## TRY IT
In the listing below, which lines contain the string "word"? Copy them all.

## DATASET EXCERPTS
--

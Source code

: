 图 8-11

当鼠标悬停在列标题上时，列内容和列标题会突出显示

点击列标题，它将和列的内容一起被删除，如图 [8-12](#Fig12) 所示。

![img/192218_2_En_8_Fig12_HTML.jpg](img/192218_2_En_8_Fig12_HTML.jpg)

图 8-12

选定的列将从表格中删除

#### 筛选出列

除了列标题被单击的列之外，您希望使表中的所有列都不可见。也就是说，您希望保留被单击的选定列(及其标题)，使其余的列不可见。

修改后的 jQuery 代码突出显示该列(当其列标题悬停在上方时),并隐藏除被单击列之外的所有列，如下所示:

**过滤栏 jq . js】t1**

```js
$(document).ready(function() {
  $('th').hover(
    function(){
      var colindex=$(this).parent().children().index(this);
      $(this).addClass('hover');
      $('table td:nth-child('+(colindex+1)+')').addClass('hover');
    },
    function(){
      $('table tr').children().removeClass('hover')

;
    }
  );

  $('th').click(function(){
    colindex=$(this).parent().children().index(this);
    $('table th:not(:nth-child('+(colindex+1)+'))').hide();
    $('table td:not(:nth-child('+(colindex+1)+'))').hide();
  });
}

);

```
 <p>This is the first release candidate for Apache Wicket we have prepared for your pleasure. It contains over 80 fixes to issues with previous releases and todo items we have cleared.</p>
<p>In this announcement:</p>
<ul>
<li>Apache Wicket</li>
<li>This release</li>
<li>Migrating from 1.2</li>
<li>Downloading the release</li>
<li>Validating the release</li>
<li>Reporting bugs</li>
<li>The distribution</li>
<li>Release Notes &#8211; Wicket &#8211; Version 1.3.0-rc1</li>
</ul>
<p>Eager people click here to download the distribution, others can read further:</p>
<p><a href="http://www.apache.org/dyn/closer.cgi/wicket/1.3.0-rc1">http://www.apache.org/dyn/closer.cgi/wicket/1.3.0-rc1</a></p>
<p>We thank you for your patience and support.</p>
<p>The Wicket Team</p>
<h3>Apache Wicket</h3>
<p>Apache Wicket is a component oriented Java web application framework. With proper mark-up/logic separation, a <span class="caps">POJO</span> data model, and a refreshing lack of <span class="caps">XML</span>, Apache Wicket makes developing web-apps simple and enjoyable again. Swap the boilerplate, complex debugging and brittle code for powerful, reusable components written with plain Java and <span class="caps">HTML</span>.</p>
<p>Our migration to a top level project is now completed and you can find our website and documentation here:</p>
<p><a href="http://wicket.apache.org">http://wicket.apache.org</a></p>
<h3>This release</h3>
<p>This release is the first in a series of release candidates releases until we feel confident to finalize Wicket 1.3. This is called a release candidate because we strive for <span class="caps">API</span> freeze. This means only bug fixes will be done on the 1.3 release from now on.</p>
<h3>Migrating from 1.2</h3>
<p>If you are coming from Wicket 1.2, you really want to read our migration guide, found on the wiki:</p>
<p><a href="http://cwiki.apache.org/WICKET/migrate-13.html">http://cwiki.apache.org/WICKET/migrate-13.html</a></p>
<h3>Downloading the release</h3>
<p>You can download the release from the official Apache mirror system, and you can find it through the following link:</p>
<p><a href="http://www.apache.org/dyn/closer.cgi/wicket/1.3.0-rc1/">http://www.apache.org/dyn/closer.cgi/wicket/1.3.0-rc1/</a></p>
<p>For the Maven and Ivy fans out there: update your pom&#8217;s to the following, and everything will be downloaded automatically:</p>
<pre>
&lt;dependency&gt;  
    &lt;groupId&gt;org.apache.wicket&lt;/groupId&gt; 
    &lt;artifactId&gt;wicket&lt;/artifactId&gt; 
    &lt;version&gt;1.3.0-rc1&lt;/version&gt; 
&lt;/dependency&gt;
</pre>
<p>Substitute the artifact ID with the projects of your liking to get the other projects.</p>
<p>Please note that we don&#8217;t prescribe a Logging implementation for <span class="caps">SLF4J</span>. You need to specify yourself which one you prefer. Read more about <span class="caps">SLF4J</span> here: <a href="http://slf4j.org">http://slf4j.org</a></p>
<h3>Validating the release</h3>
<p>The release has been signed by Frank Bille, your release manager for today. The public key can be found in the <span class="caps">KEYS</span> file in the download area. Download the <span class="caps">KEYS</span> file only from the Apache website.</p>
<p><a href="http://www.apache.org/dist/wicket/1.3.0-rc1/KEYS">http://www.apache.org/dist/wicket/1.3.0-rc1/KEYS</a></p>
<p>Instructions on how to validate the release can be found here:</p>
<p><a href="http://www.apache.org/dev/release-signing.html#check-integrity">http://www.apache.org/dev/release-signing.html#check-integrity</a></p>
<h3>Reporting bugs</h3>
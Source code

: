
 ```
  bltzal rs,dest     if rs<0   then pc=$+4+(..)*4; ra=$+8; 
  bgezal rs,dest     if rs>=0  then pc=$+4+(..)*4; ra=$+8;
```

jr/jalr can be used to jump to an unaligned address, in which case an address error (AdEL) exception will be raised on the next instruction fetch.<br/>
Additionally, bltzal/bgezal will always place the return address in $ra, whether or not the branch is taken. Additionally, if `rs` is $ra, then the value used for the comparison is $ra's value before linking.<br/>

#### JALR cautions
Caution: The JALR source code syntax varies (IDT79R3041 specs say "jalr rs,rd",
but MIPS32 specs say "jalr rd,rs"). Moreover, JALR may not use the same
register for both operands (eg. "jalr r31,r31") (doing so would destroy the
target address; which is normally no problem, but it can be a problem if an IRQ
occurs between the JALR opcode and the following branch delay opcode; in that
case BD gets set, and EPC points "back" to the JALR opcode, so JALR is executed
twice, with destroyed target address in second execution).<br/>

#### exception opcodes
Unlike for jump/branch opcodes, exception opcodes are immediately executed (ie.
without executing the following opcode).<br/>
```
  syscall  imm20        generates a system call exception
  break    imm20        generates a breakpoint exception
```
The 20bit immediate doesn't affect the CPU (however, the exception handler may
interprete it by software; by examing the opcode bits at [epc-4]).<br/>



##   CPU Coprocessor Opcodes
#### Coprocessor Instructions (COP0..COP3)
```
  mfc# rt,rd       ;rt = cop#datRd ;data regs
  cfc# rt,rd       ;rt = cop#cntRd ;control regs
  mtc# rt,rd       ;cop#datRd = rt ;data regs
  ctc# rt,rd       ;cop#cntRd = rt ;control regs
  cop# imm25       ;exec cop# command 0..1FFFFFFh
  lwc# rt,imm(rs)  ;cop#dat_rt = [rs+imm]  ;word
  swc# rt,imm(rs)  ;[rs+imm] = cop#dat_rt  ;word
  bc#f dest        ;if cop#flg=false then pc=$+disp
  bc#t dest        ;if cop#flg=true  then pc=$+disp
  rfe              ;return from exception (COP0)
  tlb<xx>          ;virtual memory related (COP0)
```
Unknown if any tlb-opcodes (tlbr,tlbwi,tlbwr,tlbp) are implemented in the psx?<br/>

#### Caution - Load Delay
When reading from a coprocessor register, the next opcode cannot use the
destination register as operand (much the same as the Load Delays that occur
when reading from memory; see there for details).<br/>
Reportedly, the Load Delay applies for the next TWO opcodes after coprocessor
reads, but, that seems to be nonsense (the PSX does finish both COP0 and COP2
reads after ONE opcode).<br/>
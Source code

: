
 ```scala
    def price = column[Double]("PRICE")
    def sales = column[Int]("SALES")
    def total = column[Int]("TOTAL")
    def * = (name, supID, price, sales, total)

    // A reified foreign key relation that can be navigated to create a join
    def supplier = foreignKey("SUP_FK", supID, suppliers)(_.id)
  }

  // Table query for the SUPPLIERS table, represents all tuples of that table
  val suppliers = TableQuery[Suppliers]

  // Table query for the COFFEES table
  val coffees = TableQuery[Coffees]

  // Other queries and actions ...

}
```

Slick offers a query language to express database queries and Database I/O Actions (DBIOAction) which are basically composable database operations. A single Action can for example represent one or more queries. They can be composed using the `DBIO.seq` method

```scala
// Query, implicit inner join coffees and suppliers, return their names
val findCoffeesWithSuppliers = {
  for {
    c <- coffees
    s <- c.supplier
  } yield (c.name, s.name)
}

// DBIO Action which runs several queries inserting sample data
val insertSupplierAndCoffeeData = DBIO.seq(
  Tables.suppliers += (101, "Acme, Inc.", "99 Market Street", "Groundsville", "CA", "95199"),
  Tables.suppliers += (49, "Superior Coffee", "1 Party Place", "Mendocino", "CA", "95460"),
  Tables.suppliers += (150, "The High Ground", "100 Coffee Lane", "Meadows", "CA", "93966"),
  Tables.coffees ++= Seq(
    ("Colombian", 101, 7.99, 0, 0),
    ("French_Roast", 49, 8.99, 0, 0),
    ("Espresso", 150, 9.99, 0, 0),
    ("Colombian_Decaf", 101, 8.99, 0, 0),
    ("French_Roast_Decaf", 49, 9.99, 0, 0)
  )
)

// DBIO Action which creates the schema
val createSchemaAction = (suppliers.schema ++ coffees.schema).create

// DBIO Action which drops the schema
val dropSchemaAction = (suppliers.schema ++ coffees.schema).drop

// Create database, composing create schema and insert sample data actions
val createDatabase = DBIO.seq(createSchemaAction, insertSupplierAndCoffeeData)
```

--

## ANSWER FOR THIS EXERCISE
  lwc# rt,imm(rs)  ;cop#dat_rt = [rs+imm]  ;word
  swc# rt,imm(rs)  ;[rs+imm] = cop#dat_rt  ;word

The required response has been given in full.